People did not receive personalised care which met their needs. The majority of care plans did not reflect people’s current needs, and they were not an accurate or helpful tool for staff providing care. Staff did not know what people’s needs were and how support should be provided. People had not received the opportunity to undertake any range of interesting and stimulating activities that they enjoyed. People did not feel that their concerns and complaints were listened to.

Leadership within the home was woefully inadequate and had failed to ensure positive outcomes for people who lived there. People had been placed at risk of significant harm and many had experienced avoidable harm. The registered provider systems in place failed to ensure people received the care and support they needed and had failed to monitor the quality of the service and ensure people were protected from harm. In addition the registered provider had failed to notify us of events as required by law.

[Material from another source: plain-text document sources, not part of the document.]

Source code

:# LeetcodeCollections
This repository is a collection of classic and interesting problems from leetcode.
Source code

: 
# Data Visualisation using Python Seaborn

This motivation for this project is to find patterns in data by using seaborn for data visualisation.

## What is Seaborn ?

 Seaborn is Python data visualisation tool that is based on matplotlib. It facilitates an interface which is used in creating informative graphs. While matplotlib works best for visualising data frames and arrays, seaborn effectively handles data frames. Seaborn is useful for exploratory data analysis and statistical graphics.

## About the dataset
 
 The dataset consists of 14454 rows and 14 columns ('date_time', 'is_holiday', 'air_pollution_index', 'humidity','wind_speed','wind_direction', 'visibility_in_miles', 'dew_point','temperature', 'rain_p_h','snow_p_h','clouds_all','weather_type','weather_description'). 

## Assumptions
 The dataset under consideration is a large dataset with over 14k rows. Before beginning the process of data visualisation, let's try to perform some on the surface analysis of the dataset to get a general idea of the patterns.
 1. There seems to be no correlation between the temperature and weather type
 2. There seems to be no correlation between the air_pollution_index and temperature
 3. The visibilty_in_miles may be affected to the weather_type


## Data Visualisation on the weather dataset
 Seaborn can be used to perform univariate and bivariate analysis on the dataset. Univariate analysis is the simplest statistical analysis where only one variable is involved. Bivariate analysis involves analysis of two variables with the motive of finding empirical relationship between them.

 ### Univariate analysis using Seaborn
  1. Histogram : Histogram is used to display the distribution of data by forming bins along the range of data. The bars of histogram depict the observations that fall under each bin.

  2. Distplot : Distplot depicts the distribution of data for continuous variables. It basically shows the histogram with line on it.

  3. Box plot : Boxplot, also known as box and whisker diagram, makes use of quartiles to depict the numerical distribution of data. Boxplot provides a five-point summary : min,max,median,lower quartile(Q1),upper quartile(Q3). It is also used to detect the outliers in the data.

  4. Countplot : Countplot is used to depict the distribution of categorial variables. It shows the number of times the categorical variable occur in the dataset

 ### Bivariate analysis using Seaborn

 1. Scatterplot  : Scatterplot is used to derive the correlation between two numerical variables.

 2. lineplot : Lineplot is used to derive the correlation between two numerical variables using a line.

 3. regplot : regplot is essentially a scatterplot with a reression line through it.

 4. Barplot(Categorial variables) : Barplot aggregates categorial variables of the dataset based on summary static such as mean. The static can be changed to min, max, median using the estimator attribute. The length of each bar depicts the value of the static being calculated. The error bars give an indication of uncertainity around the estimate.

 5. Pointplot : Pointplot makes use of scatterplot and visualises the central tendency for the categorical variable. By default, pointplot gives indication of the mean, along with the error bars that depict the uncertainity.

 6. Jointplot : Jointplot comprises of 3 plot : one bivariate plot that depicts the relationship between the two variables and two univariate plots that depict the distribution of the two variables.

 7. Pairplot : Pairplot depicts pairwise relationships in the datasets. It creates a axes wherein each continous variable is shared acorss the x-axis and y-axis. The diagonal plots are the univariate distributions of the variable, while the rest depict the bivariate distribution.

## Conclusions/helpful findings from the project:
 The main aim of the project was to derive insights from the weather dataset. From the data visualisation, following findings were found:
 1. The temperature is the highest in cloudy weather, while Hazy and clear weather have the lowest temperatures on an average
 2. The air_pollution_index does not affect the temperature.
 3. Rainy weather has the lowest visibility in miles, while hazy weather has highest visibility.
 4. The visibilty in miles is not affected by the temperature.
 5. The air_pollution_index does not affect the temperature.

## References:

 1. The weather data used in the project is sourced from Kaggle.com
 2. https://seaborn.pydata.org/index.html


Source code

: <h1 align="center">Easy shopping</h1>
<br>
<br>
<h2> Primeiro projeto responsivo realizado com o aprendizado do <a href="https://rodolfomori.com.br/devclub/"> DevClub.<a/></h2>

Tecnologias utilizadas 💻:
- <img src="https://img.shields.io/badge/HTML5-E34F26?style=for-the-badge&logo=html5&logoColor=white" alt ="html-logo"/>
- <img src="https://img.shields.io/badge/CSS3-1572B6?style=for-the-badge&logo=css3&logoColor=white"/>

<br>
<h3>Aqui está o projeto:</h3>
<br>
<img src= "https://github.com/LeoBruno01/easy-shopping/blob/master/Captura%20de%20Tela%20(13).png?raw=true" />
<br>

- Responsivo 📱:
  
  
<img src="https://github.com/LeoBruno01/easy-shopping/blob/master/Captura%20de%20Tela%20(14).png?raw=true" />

The overall rating for this service was 'Inadequate' and the service was therefore placed into 'Special measures'. Services in special measures are kept under review. Following the inspection we took urgent action to cancel the registration of the provider as people were exposed to ongoing risk of harm and the provider failed to make sufficient and timely improvements. At the time of the publication of this report, our action had been completed and there were no longer any people living at the service.

We found that the provider was not meeting all of the requirements of the law. We found multiple breaches in regulations. You can see what action we told the provider to take at the back of the full version of the report.